##### Dataset

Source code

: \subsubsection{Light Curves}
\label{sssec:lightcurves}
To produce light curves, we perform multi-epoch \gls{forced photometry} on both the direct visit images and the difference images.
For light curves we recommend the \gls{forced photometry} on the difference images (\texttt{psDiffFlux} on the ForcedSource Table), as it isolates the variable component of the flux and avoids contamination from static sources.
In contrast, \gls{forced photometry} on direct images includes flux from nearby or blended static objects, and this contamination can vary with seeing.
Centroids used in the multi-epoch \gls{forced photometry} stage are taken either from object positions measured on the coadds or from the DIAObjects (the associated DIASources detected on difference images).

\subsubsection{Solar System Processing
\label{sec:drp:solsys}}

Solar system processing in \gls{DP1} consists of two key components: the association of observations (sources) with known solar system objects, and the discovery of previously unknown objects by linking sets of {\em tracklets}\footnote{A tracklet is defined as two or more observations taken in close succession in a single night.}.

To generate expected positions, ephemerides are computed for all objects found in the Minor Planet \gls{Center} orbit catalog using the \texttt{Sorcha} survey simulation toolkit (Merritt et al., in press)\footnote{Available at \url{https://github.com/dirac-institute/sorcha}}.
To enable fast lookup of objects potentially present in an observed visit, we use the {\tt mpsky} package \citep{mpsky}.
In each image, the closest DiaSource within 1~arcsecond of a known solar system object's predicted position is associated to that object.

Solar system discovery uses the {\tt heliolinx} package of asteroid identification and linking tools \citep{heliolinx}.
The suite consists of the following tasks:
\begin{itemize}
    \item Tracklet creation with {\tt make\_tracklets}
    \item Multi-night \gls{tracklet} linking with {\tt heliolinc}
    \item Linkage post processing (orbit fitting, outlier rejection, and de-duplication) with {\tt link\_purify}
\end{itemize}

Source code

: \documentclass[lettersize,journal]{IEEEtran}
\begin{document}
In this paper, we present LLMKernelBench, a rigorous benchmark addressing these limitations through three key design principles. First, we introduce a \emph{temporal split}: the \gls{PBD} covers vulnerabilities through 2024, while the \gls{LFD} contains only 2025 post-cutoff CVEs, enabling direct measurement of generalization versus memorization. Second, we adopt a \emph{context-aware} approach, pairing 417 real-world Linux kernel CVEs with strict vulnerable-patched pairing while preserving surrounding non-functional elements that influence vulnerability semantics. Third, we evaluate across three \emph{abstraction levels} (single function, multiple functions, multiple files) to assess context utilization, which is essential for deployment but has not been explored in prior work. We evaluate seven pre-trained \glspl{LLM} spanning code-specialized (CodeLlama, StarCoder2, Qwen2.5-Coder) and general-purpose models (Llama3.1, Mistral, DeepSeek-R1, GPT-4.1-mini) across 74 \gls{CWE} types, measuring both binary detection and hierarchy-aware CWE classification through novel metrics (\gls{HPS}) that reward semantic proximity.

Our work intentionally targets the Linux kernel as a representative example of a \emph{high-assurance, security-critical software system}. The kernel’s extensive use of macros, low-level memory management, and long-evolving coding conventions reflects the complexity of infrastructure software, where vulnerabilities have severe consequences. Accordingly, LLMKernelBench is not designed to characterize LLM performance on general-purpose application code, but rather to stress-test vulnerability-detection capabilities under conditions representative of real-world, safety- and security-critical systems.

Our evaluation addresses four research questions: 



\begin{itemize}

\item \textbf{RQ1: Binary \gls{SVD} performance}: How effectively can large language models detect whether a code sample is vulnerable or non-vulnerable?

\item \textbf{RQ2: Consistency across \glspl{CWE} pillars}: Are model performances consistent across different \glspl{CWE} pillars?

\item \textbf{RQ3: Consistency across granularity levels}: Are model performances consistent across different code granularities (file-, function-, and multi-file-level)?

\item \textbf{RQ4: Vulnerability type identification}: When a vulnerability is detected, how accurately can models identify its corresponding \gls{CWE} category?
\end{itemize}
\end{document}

##########

■ **What is needed**
In the listing above, how many of the lines contain the string "texttt"? Respond with the number alone.

■ **Exercise output**
2